On peut comparer le genre humain aux épis d'un champ. Ils naissent de la terre, ils attendent d'avoir obtenu toute leur croissance et, au moment voulu, ils sont fauchés par la mort. C'est ainsi que le Christ disait à ses disciples : Ne dites-vous pas : Encore quatre mois et ce sera la moisson ? Et moi je vous dis : Levez les yeux et regardez les champs qui se dorent pour la moisson. Dès maintenant le moissonneur reçoit son salaire : il récolte du fruit pour la vie éternelle (Jn 4,35-36).

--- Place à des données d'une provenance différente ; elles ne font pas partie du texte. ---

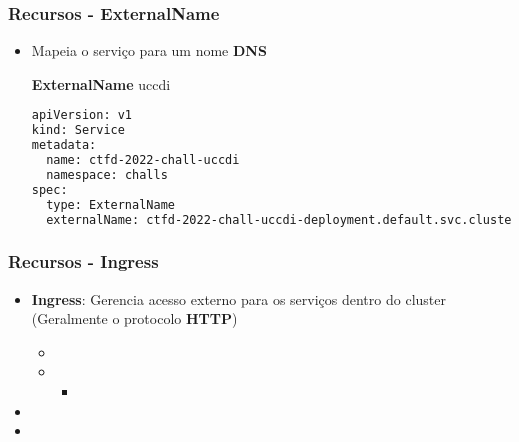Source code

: \begin{frame}[containsverbatim]
\frametitle{Recursos - ExternalName}
\begin{itemize}
	\item Mapeia o serviço para um nome \textbf{DNS}
\begin{center}
\begin{minipage}{0.9\textwidth}
	\begin{block}{\textbf{ExternalName} uccdi}
\tiny
\begin{lstlisting}[language=bash]
apiVersion: v1
kind: Service
metadata:
  name: ctfd-2022-chall-uccdi
  namespace: challs
spec:
  type: ExternalName
  externalName: ctfd-2022-chall-uccdi-deployment.default.svc.cluster.local
\end{lstlisting}
\end{block}
\end{minipage}
\end{center}
\end{itemize}
\end{frame}

\begin{frame}
\frametitle{Recursos - Ingress}
\begin{itemize}
	\item \textbf{Ingress}: Gerencia acesso externo para os serviços dentro do cluster (Geralmente o protocolo \textbf{HTTP})
		\begin{itemize}
			\item {}
			\item {}
				\begin{itemize}
					\item {}
				\end{itemize}
		\end{itemize}
	\item {}
	\item {}
\end{itemize}
\end{frame}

Or le Christ est né parmi nous, il est né de la Vierge sainte comme les épis sortent de la terre. Parfois d'ailleurs il se nomme lui-même le grain de blé : Amen, Amen je vous le dis: si le grain tombé en terre ne meurt pas, il reste seul; mais s'il meurt, il donne beaucoup de fruit (Jn 12,24). Ainsi s'est-il offert pour nous à son Père, à la manière d'une gerbe et comme les prémices de la terre. Car l'épi de blé, comme nous-mêmes d'ailleurs, ne peut être considéré isolément. Nous le voyons dans une gerbe, formée de nombreux épis d'une seule brassée. Car le Christ Jésus est unique, mais il nous apparaît et il est réellement comme constituant une brassée, en ce sens qu'il contient en lui tous les croyants, évidemment dans une union spirituelle. Sans cela, comment saint Paul pourrait-il écrire : Avec lui il nous a ressuscités, avec lui il nous a fait régner aux cieux (Ep 2,6-7) ? En effet, puisqu'il est constitué par nous, nous ne faisons qu'un seul corps avec lui (Ep 3,6) et nous avons acquis par la chair l'union avec lui. Car lui-même adresse d'ailleurs ces paroles à Dieu le Père : Je veux, Père, que, comme moi et toi ne faisons qu'un, eux aussi ne fassent qu'un avec nous (Jn 17,21).


Prière

Que ta grâce nous obtienne, Seigneur, d'imiter avec joie la charité du Christ qui a donné sa vie par amour pour le monde. Lui qui règne.